Doctors talk of running on a hamster wheel. Patients complain that their doctors seem distracted, don't take the time to listen, and run late--as I routinely do. Am I a bad doctor--disorganized and inefficient? Or maybe I'm doomed to fall short as I bump up against powerful economic forces--the 'do-more-with-less' pressures that make medical administrators everywhere create schedules like mine, designed to bring in enough money to keep health centers afloat but which end up hustling me and my patients along at an impossible pace. As a nation, we are now trying to fix our foundering healthcare system. Before we set new rules in place, shouldn't we first ask this basic question: how much time is actually required to see a patient?"

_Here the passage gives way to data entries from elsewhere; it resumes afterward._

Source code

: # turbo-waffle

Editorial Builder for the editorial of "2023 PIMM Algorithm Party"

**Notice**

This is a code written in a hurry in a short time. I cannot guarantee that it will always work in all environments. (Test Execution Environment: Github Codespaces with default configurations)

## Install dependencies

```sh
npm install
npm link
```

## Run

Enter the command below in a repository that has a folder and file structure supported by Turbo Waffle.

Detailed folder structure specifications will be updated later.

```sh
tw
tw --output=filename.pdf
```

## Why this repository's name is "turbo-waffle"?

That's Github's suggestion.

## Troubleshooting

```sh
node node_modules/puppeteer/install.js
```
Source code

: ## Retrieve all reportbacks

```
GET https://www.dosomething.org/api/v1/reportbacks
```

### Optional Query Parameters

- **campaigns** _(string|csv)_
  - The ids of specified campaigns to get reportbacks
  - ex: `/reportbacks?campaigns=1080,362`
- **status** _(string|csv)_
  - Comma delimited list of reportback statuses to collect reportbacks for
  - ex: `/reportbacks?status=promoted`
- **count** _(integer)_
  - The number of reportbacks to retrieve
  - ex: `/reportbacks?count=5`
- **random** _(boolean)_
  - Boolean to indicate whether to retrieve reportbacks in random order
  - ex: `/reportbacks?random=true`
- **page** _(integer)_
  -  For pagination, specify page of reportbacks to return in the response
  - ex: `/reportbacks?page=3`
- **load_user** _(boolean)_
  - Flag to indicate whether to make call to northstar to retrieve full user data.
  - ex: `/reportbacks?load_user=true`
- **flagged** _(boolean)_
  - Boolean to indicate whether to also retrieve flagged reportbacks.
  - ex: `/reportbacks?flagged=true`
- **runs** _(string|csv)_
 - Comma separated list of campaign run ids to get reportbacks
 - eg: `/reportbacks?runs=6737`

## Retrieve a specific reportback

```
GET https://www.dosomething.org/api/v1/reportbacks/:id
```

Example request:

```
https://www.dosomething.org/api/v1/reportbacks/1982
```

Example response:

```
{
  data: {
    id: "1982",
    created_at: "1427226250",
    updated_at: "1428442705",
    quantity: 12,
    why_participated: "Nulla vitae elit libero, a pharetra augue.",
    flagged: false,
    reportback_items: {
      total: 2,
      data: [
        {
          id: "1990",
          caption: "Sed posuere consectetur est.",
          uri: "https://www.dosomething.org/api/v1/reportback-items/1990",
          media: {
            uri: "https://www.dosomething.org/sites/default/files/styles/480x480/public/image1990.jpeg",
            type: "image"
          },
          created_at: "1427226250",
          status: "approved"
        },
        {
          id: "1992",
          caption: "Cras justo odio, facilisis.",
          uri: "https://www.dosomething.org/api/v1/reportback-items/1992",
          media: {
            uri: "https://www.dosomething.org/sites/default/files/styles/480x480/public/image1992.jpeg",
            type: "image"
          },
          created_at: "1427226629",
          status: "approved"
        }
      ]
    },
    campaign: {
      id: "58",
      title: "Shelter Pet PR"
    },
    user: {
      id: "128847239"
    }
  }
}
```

As all physicians know, time spent with patients doesn't include time spent documenting visits, reviewing test results, making referrals, filling out administrative paperwork, et cetera. A 2007 study in the Annals of Internal Medicine estimated that doctors in an academic geriatric practice who saw only 14 patients per day (most docs in private practice see 30 to 40) spent nearly 8 hours per week on these non-reimbursed tasks. This reality has led some solo family physicians to adopt a no-frills practice model that relies on few (or no) staff, leading to lower overhead costs and more time to see patients. Unfortunately, more time per patient means fewer patients per day, so such a model applied nationwide would require training even more family physicians, in addition to the ones we already don't have.